Risk management is a funny business.When I had a job there was a risk manager to tell me if a client was wading in over their wellies. Risk managers, as a breed, are a type that want to be traders but don’t cut the mustard. They are efficient stable door shutters after a catastrophe; credit managers, ditto.

Now I’m my own risk manager and I wonder what impact a melt-down in tech stocks might have. I think my exposure is maximum 25%. The ballast that will keep my portfolio afloat is McInroy & Wood, Personal Assets and MP Evans. As far as I am aware the palm oil market has no correlation with stock indices and certainly not with tech stuff. M & W and PA are both loaded up with bonds and gold. Dull dogs when the market is on fire. They perform creditably but as an M & W director told me; “We don’t want to shoot out the lights”.

So I will not be taking profits or top-slicing anything except a matitunal boiled egg.  I will display the careless insouciance epitomised by Sir Percy Blakeney,  blowing imaginary fluff off his Mechlin cuffs, while experimenting with a new Dry Martini recipe. Last year I sold all the Scottish Mortgage in my pension as a precaution, now 30% of my portfolio in another pot is in SM.

I never bought Neil Woodford’s funds in his glory days at Invesco Perpetual, so I eschewed Woodford Patient Capital in 2015. He had a good track record and a CBE, so I might have been tempted. If I’d backed him instead of Scottish Mortgage, in a Sliding Doors moment, my savings would be greatly diminished. I also didn’t notice Terry Smith whose career is not dissimilar to Woodford’s with a few differences. Terry’s Fundsmith Equity goes up: 449.3% since inception in 2010 and Terry puts his own money in his funds, very re-assuring. It would be hubristic to compare myself to Terry Smith. However, he does not think tech stocks will crash. They make up 29% of his £23 billion equity fund.  You may wonder why the Fundsmith Equity Fund is not in the FTSE 100. If it were, it would slot in betwixt Tesco and Ferguson. The latter, to digress momentarily, does not make tractors. Formerly called Wolseley, Ferguson is a distributor of plumbing and heating stuff. Scottish Mortgage, £18 billion, has NatWest and Associated British Foods as neighbours in the FTSE 100.

Terry Smith’s funds are unit trusts, as are McInroy & Wood’s and as were Woodford’s. Unit trusts used to have much higher fees than investment trusts but the gap now is negligible and some of my investment trusts charge a lot more than M & W. Unit trusts do not have a mechanism to survive if there is a sudden rush to sell by their investors.

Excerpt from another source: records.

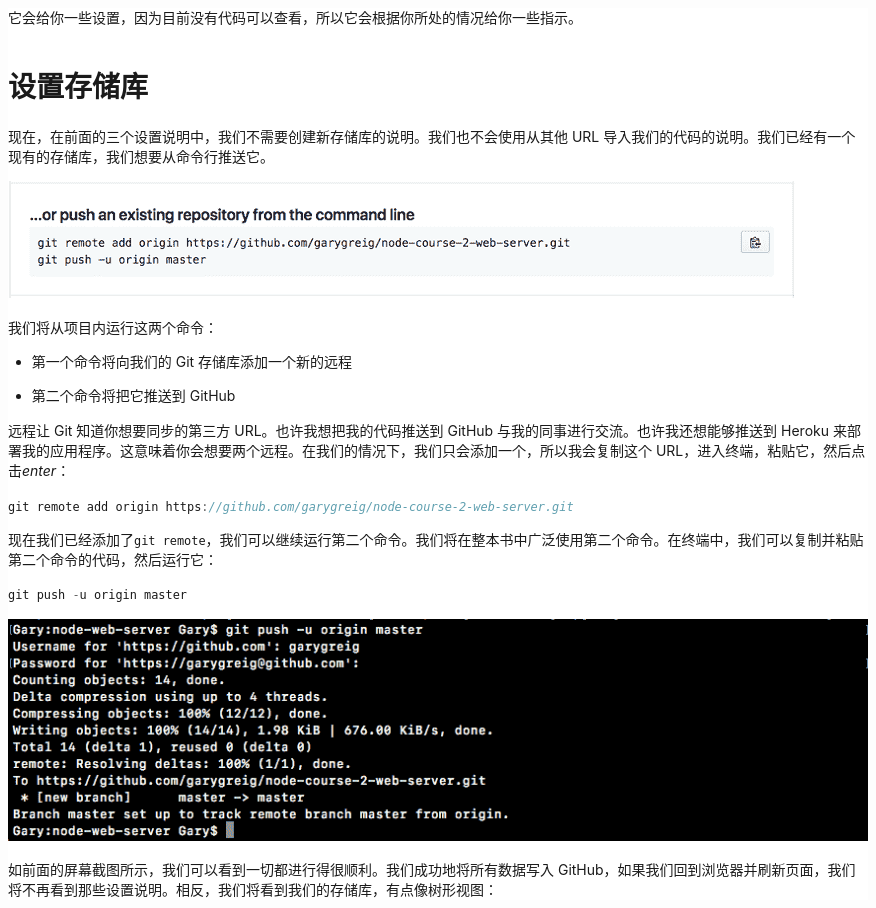 它会给你一些设置，因为目前没有代码可以查看，所以它会根据你所处的情况给你一些指示。

# 设置存储库

现在，在前面的三个设置说明中，我们不需要创建新存储库的说明。我们也不会使用从其他 URL 导入我们的代码的说明。我们已经有一个现有的存储库，我们想要从命令行推送它。

![](img/f8204b97-d77b-4c95-b35e-91ecf2a17931.png)

我们将从项目内运行这两个命令：

+   第一个命令将向我们的 Git 存储库添加一个新的远程

+   第二个命令将把它推送到 GitHub

远程让 Git 知道你想要同步的第三方 URL。也许我想把我的代码推送到 GitHub 与我的同事进行交流。也许我还想能够推送到 Heroku 来部署我的应用程序。这意味着你会想要两个远程。在我们的情况下，我们只会添加一个，所以我会复制这个 URL，进入终端，粘贴它，然后点击*enter*：

```js
git remote add origin https://github.com/garygreig/node-course-2-web-server.git
```

现在我们已经添加了`git remote`，我们可以继续运行第二个命令。我们将在整本书中广泛使用第二个命令。在终端中，我们可以复制并粘贴第二个命令的代码，然后运行它：

```js
git push -u origin master
```

![](img/c83f9342-1742-464d-ab08-8fa0a5612345.png)

如前面的屏幕截图所示，我们可以看到一切都进行得很顺利。我们成功地将所有数据写入 GitHub，如果我们回到浏览器并刷新页面，我们将不再看到那些设置说明。相反，我们将看到我们的存储库，有点像树形视图：
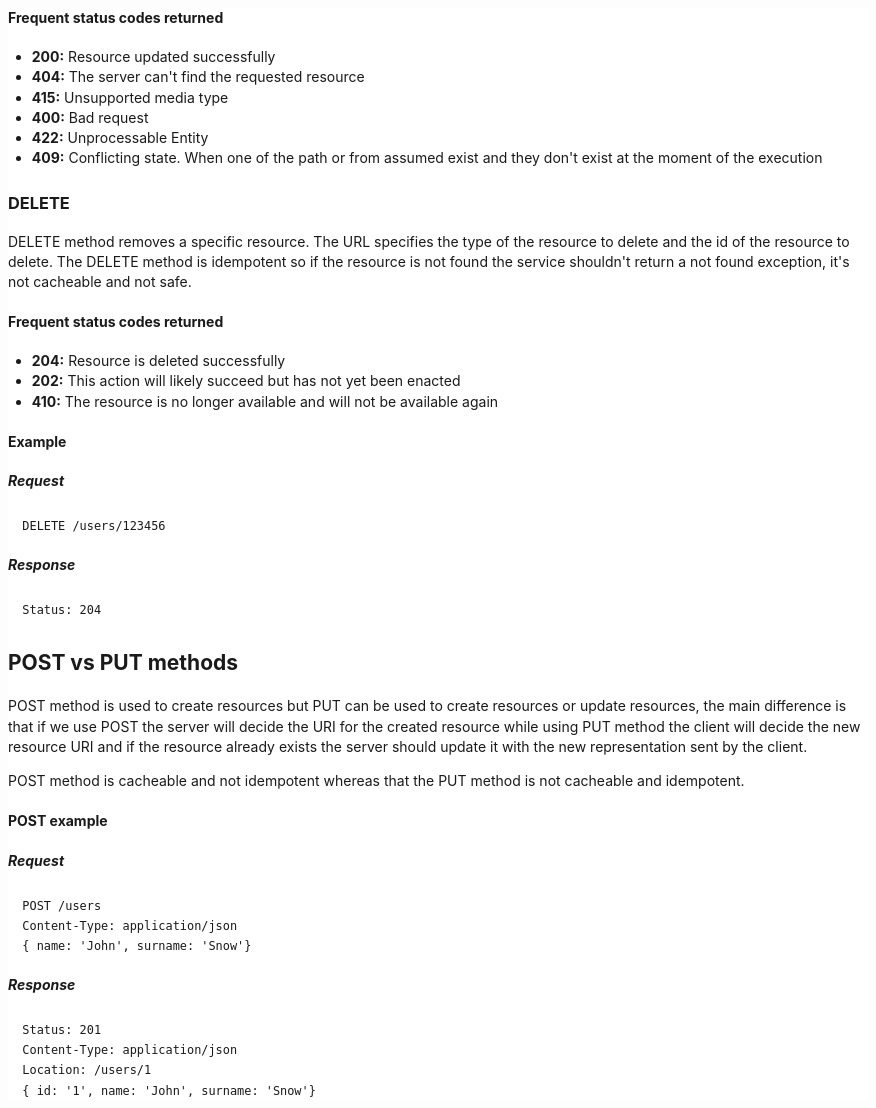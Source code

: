 #### Frequent status codes returned

* **200:** Resource updated successfully
* **404:** The server can't find the requested resource
* **415:** Unsupported media type
* **400:** Bad request
* **422:** Unprocessable Entity
* **409:** Conflicting state. When one of the path or from assumed exist and they don't exist at the moment of the execution

### DELETE

DELETE method removes a specific resource. The URL specifies the type of the resource to delete and the id of the resource to delete. The DELETE method is idempotent so if the resource is not found the service shouldn't return a not found exception, it's not cacheable and not safe.

#### Frequent status codes returned

* **204:** Resource is deleted successfully
* **202:** This action will likely succeed but has not yet been enacted
* **410:** The resource is no longer available and will not be available again

#### Example
##### Request
```
  DELETE /users/123456
```
##### Response
```
  Status: 204
```  

##  POST vs PUT methods

POST method is used to create resources but PUT can be used to create resources or update resources, the main difference is that if we use POST the server will decide the URI for the created resource while using PUT method the client will decide the new resource URI and if the resource already exists the server should update it with the new representation sent by the client.

POST method is cacheable and not idempotent whereas that the PUT method is not cacheable and idempotent.

#### POST example
##### Request
```
  POST /users
  Content-Type: application/json
  { name: 'John', surname: 'Snow'}
```
##### Response
```
  Status: 201
  Content-Type: application/json
  Location: /users/1
  { id: '1', name: 'John', surname: 'Snow'}
```
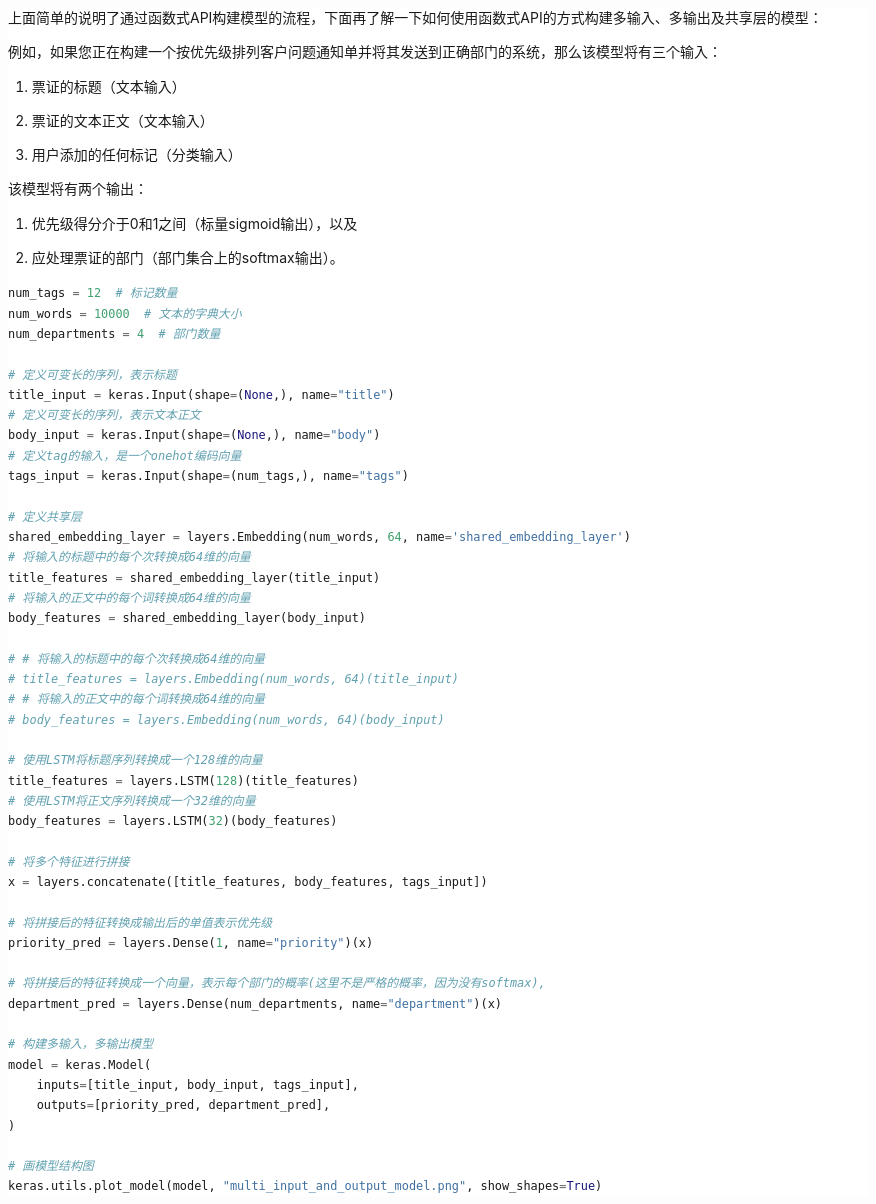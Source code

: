 

上面简单的说明了通过函数式API构建模型的流程，下面再了解一下如何使用函数式API的方式构建多输入、多输出及共享层的模型：

例如，如果您正在构建一个按优先级排列客户问题通知单并将其发送到正确部门的系统，那么该模型将有三个输入：

1. 票证的标题（文本输入）

2. 票证的文本正文（文本输入）

3. 用户添加的任何标记（分类输入）

该模型将有两个输出：

1. 优先级得分介于0和1之间（标量sigmoid输出），以及

2. 应处理票证的部门（部门集合上的softmax输出）。

```python
num_tags = 12  # 标记数量
num_words = 10000  # 文本的字典大小
num_departments = 4  # 部门数量

# 定义可变长的序列，表示标题
title_input = keras.Input(shape=(None,), name="title")  
# 定义可变长的序列，表示文本正文
body_input = keras.Input(shape=(None,), name="body")  
# 定义tag的输入，是一个onehot编码向量
tags_input = keras.Input(shape=(num_tags,), name="tags") 

# 定义共享层
shared_embedding_layer = layers.Embedding(num_words, 64, name='shared_embedding_layer')
# 将输入的标题中的每个次转换成64维的向量
title_features = shared_embedding_layer(title_input)
# 将输入的正文中的每个词转换成64维的向量
body_features = shared_embedding_layer(body_input)

# # 将输入的标题中的每个次转换成64维的向量
# title_features = layers.Embedding(num_words, 64)(title_input)
# # 将输入的正文中的每个词转换成64维的向量
# body_features = layers.Embedding(num_words, 64)(body_input)

# 使用LSTM将标题序列转换成一个128维的向量
title_features = layers.LSTM(128)(title_features)
# 使用LSTM将正文序列转换成一个32维的向量
body_features = layers.LSTM(32)(body_features)

# 将多个特征进行拼接
x = layers.concatenate([title_features, body_features, tags_input])

# 将拼接后的特征转换成输出后的单值表示优先级
priority_pred = layers.Dense(1, name="priority")(x)

# 将拼接后的特征转换成一个向量，表示每个部门的概率(这里不是严格的概率，因为没有softmax),
department_pred = layers.Dense(num_departments, name="department")(x)

# 构建多输入，多输出模型
model = keras.Model(
    inputs=[title_input, body_input, tags_input],
    outputs=[priority_pred, department_pred],
)

# 画模型结构图
keras.utils.plot_model(model, "multi_input_and_output_model.png", show_shapes=True)
```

If investors rush for the exit in an investment trust the price is driven down to a discount. Monks has been one of my best picks but look at its discount only five years ago. You could have bought Monks at a double-digit discount and I hope you did when I suggested it in August 2016.

Monks Investment Trust.

Here’s some good news from Opera Holland Park, a venue within walking distance for me and with relatively inexpensive tickets.

Our 2021 Season with resident orchestra City of London Sinfonia will open on 1 June with new productions of Mozart’s The Marriage of Figaro, Janácek’s The Cunning Little Vixen,  Mascagni’s L’amico Fritz, a revival of our celebrated 2018 staging of Verdi’s La traviata, and a co-production of Gilbert and Sullivan’s comedy, The Pirates of Penzance, with Charles Court Opera. 

British Youth Opera, a training company with which many of our artists and creatives have cut their operatic teeth, will also be making its Holland Park debut in August 2021.

I hope it goes ahead; the first performance is planned for 1st June. I will be snacking at Il Portico and the rhythm of life will be restored.

 

3 comments

    1. All I know is that Vanguard is a trusted, low cost, fund manager. It started in the US and came here relatively recently. Its USP is that it blends bonds and equities – but that’s what McInroy & Wood and Personal Assets do. The Vanguard 60% equity fund is similar to M & W’s balanced fund and made 8% in 2020 versus M & Ws 12%. If you are a timid investor Vanguard is a safe, unadventurous haven – no bad thing.
      Vanguard is especially attractive if you are saving money in a pension as it allows you to reduce exposure to equities as you get older, retirement looms and appetite for risk decreases.